Gall’s Law and the Network

In Systemantics: How Systems Really Work and How They Fail, John Gall says:

A complex system that works is invariably found to have evolved from a simple system that worked. A complex system designed from scratch never works and cannot be patched up to make it work. You have to start over with a working simple system.

In the software development world, this is called Gall’s Law (even though Gall himself never calls it a law) and is applied to organizations and software systems. How does this apply to network design and engineering? The best place to begin in answering this question is to understand what, precisely, Gall is arguing for; there is more here than what is visible on the surface.

What does a simple system mean? It is, first of all, an argument for underspecification. This runs counter to the way we instinctively want to design systems. We want to begin by discovering all the requirements (problems to be solved and constraints), and then move into an orderly discussion of all the possible solutions and sets of solutions, and then into an orderly discussion of an overall architecture, then into a nice UML chart showing all the interaction surfaces and how they work, and … finally … into building or buying the individual components.
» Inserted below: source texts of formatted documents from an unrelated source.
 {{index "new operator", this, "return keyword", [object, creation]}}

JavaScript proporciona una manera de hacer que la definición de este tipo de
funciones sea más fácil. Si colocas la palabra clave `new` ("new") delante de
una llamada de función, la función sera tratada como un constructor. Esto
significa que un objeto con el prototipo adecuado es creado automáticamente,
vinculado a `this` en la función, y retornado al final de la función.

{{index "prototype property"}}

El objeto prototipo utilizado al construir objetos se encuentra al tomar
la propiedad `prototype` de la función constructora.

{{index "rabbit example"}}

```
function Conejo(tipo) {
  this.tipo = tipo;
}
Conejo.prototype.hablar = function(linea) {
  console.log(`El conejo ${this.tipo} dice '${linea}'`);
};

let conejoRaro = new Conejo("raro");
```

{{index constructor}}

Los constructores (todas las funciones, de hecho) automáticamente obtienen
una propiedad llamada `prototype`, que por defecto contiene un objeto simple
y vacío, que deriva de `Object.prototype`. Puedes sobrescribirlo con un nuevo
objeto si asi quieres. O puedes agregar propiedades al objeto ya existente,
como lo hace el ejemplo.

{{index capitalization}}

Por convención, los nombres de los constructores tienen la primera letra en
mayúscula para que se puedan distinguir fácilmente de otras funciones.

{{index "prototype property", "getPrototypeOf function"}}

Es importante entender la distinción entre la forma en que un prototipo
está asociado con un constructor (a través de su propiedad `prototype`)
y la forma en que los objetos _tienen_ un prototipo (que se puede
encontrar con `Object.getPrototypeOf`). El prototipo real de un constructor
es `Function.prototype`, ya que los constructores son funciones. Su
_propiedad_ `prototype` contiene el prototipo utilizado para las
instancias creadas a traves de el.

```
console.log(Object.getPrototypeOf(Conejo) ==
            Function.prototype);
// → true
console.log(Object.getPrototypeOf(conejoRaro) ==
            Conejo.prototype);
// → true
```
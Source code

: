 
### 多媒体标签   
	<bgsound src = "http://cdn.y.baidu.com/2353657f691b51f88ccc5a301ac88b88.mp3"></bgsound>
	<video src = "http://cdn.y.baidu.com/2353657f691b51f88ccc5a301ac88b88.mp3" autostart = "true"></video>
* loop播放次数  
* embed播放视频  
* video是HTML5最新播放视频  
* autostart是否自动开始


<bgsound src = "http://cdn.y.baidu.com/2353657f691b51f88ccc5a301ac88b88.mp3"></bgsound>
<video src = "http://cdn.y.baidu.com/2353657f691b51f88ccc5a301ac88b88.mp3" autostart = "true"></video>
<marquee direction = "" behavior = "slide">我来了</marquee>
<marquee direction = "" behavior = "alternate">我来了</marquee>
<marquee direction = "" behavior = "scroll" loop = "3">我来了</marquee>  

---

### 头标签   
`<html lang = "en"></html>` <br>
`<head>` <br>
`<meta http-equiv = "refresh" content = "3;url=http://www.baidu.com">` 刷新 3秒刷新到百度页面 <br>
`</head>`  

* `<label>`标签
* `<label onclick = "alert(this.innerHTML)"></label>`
This is beautiful on paper, but it does not often work in real life. What Gall is arguing for is building a small, simple system first that only solves some subset of the problems. Once that is done, add onto the core system until you get to a solution that solves the problem set. The initial system, then, needs to be underspecified. The specification for the initial system does not need to be “complete;” it just needs to be “good enough to get started.”

If this sounds something like agile development, that’s because it is something like agile development.

This is also the kind of thinking that has been discussed on the history of networking series (listen to this episode on the origins of DNS with Paul Mockapetris as an example). There are a number of positive aspects to this way of building systems. First, you solve problems in small enough chunks to see real progress. Second, as you solve each problem (or part of the problem), you are creating a useable system that can be deployed and tested and solves a specific problem. Third, you are more likely to “naturally” modularize a system if you build it in pieces. Once some smaller piece is in production, it is almost always going to be easier to build another small piece than to try to add new functionality and deploy the result.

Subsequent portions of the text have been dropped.